An Epic achievement, the construction of the Alaska Highway exemplifies a truth about the violent upheaval of World War II. Challenge requires response, and epic challenge requires epic response. The war, the most horrific event in recorded history, presented epic challenges to virtually every person alive. It brought death and destruction, but it also inspired heroism.
Paths Through the North Country
The drama of the Alcan in 1942 arose from the interaction of individuals—thousands of them. Before the war every single one of them lived their lives in worlds they perceived as normal and immutable. The war challenged them all, changed their lives profoundly and forever. And they rose to the challenge to create the stupendous Alaska-Canada Highway–together.

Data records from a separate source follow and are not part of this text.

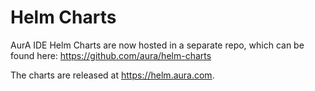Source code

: # Helm Charts
AurA IDE Helm Charts are now hosted in a separate repo, which can be found here: https://github.com/aura/helm-charts 

The charts are released at https://helm.aura.com. 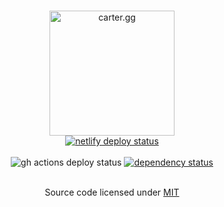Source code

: <p align="center">
  <br>
  <a href="https://carter.gg/"><img src="https://carter.gg/android-chrome-512x512.png" alt="carter.gg" width="200"></a>
  <br>
  <a href="https://app.netlify.com/sites/bcarter97/deploys">
    <img src="https://api.netlify.com/api/v1/badges/de459d64-61de-4845-827a-acc4e00810ca/deploy-status" alt="netlify deploy status"/>
  </a>

  <br>
  <br>

  <img src="https://github.com/bcarter97/bcarter97/workflows/ci%20pipeline/badge.svg" alt="gh actions deploy status"/>

  <a href="https://david-dm.org/bcarter97/bcarter97">
    <img src="https://david-dm.org/bcarter97/bcarter97.svg" alt="dependency status"/>
  </a>

  <br>
  <br>

  <p align="center">
  Source code licensed under 
  <a href="https://raw.githubusercontent.com/bcarter97/bcarter97/master/LICENSE">
    MIT
  </a>
  </p>
</p>
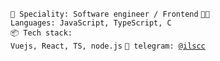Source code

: <code>👷 Speciality: Software engineer / Frontend</code>
<code>🧑‍💻 Languages: JavaScript, TypeScript, C</code><br>
<code>📦 Tech stack: Vuejs, React, TS, node.js</code>
<code>💬 telegram: [@ilscc](https://telegram.me/ilsccc)</code>


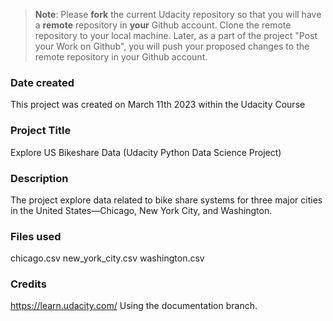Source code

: >**Note**: Please **fork** the current Udacity repository so that you will have a **remote** repository in **your** Github account. Clone the remote repository to your local machine. Later, as a part of the project "Post your Work on Github", you will push your proposed changes to the remote repository in your Github account.

### Date created
This project was created on March 11th 2023 within the Udacity Course

### Project Title
Explore US Bikeshare Data (Udacity Python Data Science Project)

### Description
The project explore data related to bike share systems for three major cities in the United States—Chicago, New York City, and Washington.

### Files used
chicago.csv
new_york_city.csv
washington.csv

### Credits
https://learn.udacity.com/
Using the documentation branch.

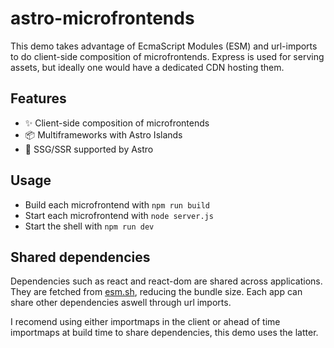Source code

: # astro-microfrontends

This demo takes advantage of EcmaScript Modules (ESM) and url-imports to do client-side composition of microfrontends. Express is used for serving assets, but ideally one would have a dedicated CDN hosting them.

## Features

- ✨ Client-side composition of microfrontends
- 📦 Multiframeworks with Astro Islands
- 🚀 SSG/SSR supported by Astro

## Usage

- Build each microfrontend with `npm run build`
- Start each microfrontend with `node server.js`
- Start the shell with `npm run dev`

## Shared dependencies

Dependencies such as react and react-dom are shared across applications. They are fetched from [esm.sh](https://esm.sh/), reducing the bundle size. Each app can share other dependencies aswell through url imports.

I recomend using either importmaps in the client or ahead of time importmaps at build time to share dependencies, this demo uses the latter.

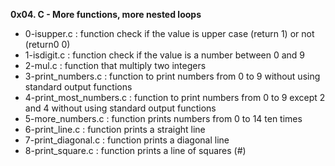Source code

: **0x04. C - More functions, more nested loops**

* 0-isupper.c : function check if the value is upper case (return 1) or not (return0 0)
* 1-isdigit.c : function check if the value is a number between 0 and 9
* 2-mul.c : function that multiply two integers
* 3-print_numbers.c : function to print numbers from 0 to 9 without using standard output functions
* 4-print_most_numbers.c : function to print numbers from 0 to 9 except 2 and 4 without using standard output functions
* 5-more_numbers.c : function prints numbers from 0 to 14 ten times
* 6-print_line.c : function prints a straight line
* 7-print_diagonal.c : function prints a diagonal line
* 8-print_square.c : function prints a line of squares (#)

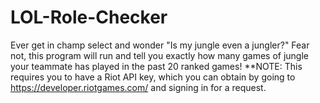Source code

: # LOL-Role-Checker
Ever get in champ select and wonder "Is my jungle even a jungler?" Fear not, this program will run and tell you exactly how many games of jungle your teammate has played in the past 20 ranked games!
**NOTE: This requires you to have a Riot API key, which you can obtain by going to https://developer.riotgames.com/ and signing in for a request.
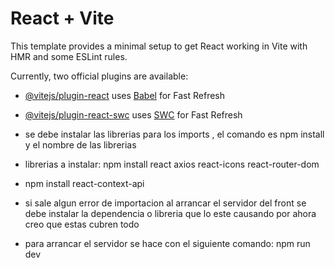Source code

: # React + Vite

This template provides a minimal setup to get React working in Vite with HMR and some ESLint rules.

Currently, two official plugins are available:

- [@vitejs/plugin-react](https://github.com/vitejs/vite-plugin-react/blob/main/packages/plugin-react/README.md) uses [Babel](https://babeljs.io/) for Fast Refresh
- [@vitejs/plugin-react-swc](https://github.com/vitejs/vite-plugin-react-swc) uses [SWC](https://swc.rs/) for Fast Refresh

- se debe instalar las librerias para los imports , el comando es npm install y el nombre de las librerias
- librerias a instalar: npm install react axios react-icons react-router-dom
- npm install react-context-api
- si sale algun error de importacion al arrancar el servidor del front se debe instalar la dependencia o libreria que lo este causando por ahora creo que estas cubren todo
- para arrancar el servidor se hace con el siguiente comando:  npm run dev

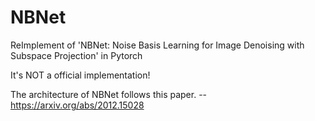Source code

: # NBNet
ReImplement of 'NBNet: Noise Basis Learning for Image Denoising with Subspace Projection' in Pytorch

It's NOT a official implementation!

The architecture of NBNet follows this paper. -- https://arxiv.org/abs/2012.15028
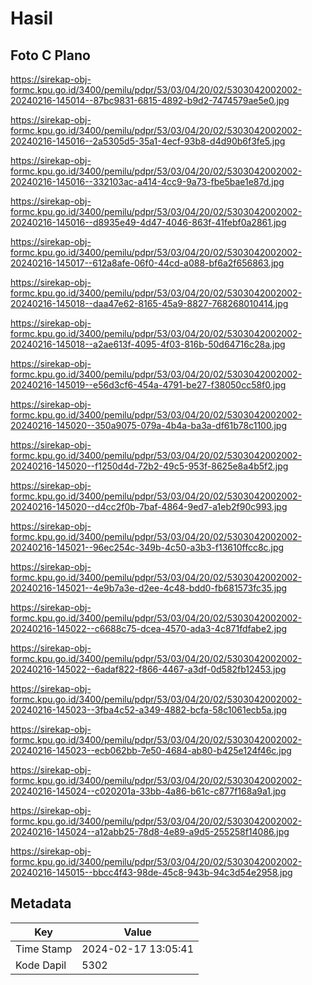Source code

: # Hasil

## Foto C Plano

https://sirekap-obj-formc.kpu.go.id/3400/pemilu/pdpr/53/03/04/20/02/5303042002002-20240216-145014--87bc9831-6815-4892-b9d2-7474579ae5e0.jpg

https://sirekap-obj-formc.kpu.go.id/3400/pemilu/pdpr/53/03/04/20/02/5303042002002-20240216-145016--2a5305d5-35a1-4ecf-93b8-d4d90b6f3fe5.jpg

https://sirekap-obj-formc.kpu.go.id/3400/pemilu/pdpr/53/03/04/20/02/5303042002002-20240216-145016--332103ac-a414-4cc9-9a73-fbe5bae1e87d.jpg

https://sirekap-obj-formc.kpu.go.id/3400/pemilu/pdpr/53/03/04/20/02/5303042002002-20240216-145016--d8935e49-4d47-4046-863f-41febf0a2861.jpg

https://sirekap-obj-formc.kpu.go.id/3400/pemilu/pdpr/53/03/04/20/02/5303042002002-20240216-145017--612a8afe-06f0-44cd-a088-bf6a2f656863.jpg

https://sirekap-obj-formc.kpu.go.id/3400/pemilu/pdpr/53/03/04/20/02/5303042002002-20240216-145018--daa47e62-8165-45a9-8827-768268010414.jpg

https://sirekap-obj-formc.kpu.go.id/3400/pemilu/pdpr/53/03/04/20/02/5303042002002-20240216-145018--a2ae613f-4095-4f03-816b-50d64716c28a.jpg

https://sirekap-obj-formc.kpu.go.id/3400/pemilu/pdpr/53/03/04/20/02/5303042002002-20240216-145019--e56d3cf6-454a-4791-be27-f38050cc58f0.jpg

https://sirekap-obj-formc.kpu.go.id/3400/pemilu/pdpr/53/03/04/20/02/5303042002002-20240216-145020--350a9075-079a-4b4a-ba3a-df61b78c1100.jpg

https://sirekap-obj-formc.kpu.go.id/3400/pemilu/pdpr/53/03/04/20/02/5303042002002-20240216-145020--f1250d4d-72b2-49c5-953f-8625e8a4b5f2.jpg

https://sirekap-obj-formc.kpu.go.id/3400/pemilu/pdpr/53/03/04/20/02/5303042002002-20240216-145020--d4cc2f0b-7baf-4864-9ed7-a1eb2f90c993.jpg

https://sirekap-obj-formc.kpu.go.id/3400/pemilu/pdpr/53/03/04/20/02/5303042002002-20240216-145021--96ec254c-349b-4c50-a3b3-f13610ffcc8c.jpg

https://sirekap-obj-formc.kpu.go.id/3400/pemilu/pdpr/53/03/04/20/02/5303042002002-20240216-145021--4e9b7a3e-d2ee-4c48-bdd0-fb681573fc35.jpg

https://sirekap-obj-formc.kpu.go.id/3400/pemilu/pdpr/53/03/04/20/02/5303042002002-20240216-145022--c6688c75-dcea-4570-ada3-4c871fdfabe2.jpg

https://sirekap-obj-formc.kpu.go.id/3400/pemilu/pdpr/53/03/04/20/02/5303042002002-20240216-145022--6adaf822-f866-4467-a3df-0d582fb12453.jpg

https://sirekap-obj-formc.kpu.go.id/3400/pemilu/pdpr/53/03/04/20/02/5303042002002-20240216-145023--3fba4c52-a349-4882-bcfa-58c1061ecb5a.jpg

https://sirekap-obj-formc.kpu.go.id/3400/pemilu/pdpr/53/03/04/20/02/5303042002002-20240216-145023--ecb062bb-7e50-4684-ab80-b425e124f46c.jpg

https://sirekap-obj-formc.kpu.go.id/3400/pemilu/pdpr/53/03/04/20/02/5303042002002-20240216-145024--c020201a-33bb-4a86-b61c-c877f168a9a1.jpg

https://sirekap-obj-formc.kpu.go.id/3400/pemilu/pdpr/53/03/04/20/02/5303042002002-20240216-145024--a12abb25-78d8-4e89-a9d5-255258f14086.jpg

https://sirekap-obj-formc.kpu.go.id/3400/pemilu/pdpr/53/03/04/20/02/5303042002002-20240216-145015--bbcc4f43-98de-45c8-943b-94c3d54e2958.jpg


## Metadata

| Key        | Value               |
| ---------- | ------------------- |
| Time Stamp | 2024-02-17 13:05:41 |
| Kode Dapil | 5302                |



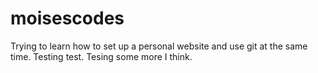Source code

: # moisescodes
Trying to learn how to set up a personal website and use git at the same time. Testing test. Tesing some more I think.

Few of the thousands of young soldiers who the Army, in a desperate hurry, dispatched north from the United States had planned to become soldiers; even fewer planned to help gouge a road out of a subarctic wilderness they barely knew existed. And few of the thousands of civilian contractors who came with them knew any more about that wilderness.

. In 1942 the war wrenched them all into a totally new world, threw them together, changed their lives forever, mixed them like ingredients in a cocktail shaker and poured them out onto a primordial path through British Columbia, Yukon and Alaska.
The people who lived along that path also lived in a world they perceived as normal and immutable; had no idea what the war had in store for them.
The road builders poured first into the Peace River Valley, a relatively accessible and prosperous farming community centered on Dawson Creek and Fort St. John.
North of Fort St. John the road builders would claw through all but impenetrable wilderness, but tiny communities of First Nations and a few hardy European and American imports occupied that wilderness.

Some 800 miles north of Dawson Creek, on the other side of the Continental Divide a few hundred people lived in the small city of Whitehorse.
The soldiers and civilians who poured through those tiny communities needed and depended on the men and women who lived in them. And the lives of those people, like the lives of the road builders, changed profoundly and forever.
In 1941 all these ordinary people were living their lives in worlds they perceived as normal and immutable. The war changed all that; challenged them profoundly. And together ordinary people accomplished a feat some have compared to the construction of the Panama Canal–the Alaska-Canada Highway.